## WHAT YOU SHOULD DO
The line containing "U ovom poglavlju" marks the end: output every line of the data up to it, and that line too, exactly as written.

[[ DATASET open ]]

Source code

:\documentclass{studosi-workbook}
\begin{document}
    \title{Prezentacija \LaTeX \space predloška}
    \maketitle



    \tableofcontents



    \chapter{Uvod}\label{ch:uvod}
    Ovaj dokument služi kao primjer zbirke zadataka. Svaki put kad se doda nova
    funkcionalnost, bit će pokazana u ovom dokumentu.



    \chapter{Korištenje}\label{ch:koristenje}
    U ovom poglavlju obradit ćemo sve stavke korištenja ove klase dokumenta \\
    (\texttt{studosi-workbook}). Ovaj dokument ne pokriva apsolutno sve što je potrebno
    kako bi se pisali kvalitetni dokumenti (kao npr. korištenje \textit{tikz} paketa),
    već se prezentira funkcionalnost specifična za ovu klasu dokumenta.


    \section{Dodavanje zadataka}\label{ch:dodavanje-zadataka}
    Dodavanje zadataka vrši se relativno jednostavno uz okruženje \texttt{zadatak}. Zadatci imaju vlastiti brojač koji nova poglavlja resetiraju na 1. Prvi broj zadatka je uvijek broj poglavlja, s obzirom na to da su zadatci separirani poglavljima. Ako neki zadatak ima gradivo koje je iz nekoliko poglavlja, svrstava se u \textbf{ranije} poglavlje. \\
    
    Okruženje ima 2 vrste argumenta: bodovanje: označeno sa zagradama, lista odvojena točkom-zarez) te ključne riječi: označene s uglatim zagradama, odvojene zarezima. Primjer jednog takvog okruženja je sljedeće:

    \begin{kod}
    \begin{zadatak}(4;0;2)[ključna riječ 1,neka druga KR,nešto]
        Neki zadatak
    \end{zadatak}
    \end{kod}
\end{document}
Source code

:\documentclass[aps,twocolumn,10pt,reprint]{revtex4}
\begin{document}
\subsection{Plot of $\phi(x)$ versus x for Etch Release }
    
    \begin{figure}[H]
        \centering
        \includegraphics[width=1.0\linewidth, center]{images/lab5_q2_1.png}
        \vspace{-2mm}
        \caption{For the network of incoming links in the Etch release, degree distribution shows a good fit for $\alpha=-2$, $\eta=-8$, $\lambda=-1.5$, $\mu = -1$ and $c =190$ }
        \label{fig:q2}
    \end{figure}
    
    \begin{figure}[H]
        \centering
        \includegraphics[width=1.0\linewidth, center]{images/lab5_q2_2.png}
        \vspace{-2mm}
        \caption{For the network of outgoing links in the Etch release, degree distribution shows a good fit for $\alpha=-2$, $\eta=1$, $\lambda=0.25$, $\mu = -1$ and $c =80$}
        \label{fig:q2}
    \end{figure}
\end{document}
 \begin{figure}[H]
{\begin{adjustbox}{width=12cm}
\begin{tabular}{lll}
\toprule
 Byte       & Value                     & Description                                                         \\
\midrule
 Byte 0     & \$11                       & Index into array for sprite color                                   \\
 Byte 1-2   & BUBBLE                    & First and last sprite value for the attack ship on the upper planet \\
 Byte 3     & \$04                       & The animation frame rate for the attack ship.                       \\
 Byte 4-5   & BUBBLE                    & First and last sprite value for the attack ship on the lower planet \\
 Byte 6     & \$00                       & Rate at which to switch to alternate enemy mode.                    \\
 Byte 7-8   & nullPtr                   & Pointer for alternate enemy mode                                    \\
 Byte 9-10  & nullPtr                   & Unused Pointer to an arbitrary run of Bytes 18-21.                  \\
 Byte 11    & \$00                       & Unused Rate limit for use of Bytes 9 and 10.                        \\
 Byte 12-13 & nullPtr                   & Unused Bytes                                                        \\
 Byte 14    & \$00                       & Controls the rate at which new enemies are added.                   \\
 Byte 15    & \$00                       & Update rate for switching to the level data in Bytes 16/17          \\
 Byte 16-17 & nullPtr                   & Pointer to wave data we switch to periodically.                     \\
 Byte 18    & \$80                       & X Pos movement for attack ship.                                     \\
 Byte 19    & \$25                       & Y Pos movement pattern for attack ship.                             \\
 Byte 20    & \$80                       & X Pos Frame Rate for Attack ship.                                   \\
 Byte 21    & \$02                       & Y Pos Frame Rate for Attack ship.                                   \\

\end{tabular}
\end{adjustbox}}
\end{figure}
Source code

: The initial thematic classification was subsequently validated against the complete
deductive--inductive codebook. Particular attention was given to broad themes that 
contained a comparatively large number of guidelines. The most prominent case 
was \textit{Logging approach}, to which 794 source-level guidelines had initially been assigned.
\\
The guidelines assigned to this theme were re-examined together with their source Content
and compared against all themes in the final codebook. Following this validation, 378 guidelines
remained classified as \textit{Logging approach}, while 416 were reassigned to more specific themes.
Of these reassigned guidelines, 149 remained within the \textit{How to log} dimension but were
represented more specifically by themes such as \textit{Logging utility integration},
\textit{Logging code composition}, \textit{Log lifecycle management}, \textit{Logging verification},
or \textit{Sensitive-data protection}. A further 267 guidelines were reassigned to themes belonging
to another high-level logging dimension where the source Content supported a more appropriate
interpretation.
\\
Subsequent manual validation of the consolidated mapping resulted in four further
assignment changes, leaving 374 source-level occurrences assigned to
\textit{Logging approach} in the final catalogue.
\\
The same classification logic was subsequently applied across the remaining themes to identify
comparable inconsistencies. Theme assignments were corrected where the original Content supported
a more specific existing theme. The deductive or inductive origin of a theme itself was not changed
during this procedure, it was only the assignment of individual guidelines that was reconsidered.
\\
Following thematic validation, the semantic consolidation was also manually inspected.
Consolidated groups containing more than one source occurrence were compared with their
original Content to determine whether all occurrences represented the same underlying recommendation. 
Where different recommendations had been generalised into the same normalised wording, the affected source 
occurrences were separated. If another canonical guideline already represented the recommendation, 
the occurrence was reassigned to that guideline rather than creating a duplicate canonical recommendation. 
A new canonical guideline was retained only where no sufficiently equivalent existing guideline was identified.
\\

[[ DATASET closed ]]

## TASK RESULT
Source code

:\documentclass{studosi-workbook}
\begin{document}
    \title{Prezentacija \LaTeX \space predloška}
    \maketitle



    \tableofcontents



    \chapter{Uvod}\label{ch:uvod}
    Ovaj dokument služi kao primjer zbirke zadataka. Svaki put kad se doda nova
    funkcionalnost, bit će pokazana u ovom dokumentu.



    \chapter{Korištenje}\label{ch:koristenje}
    U ovom poglavlju obradit ćemo sve stavke korištenja ove klase dokumenta \\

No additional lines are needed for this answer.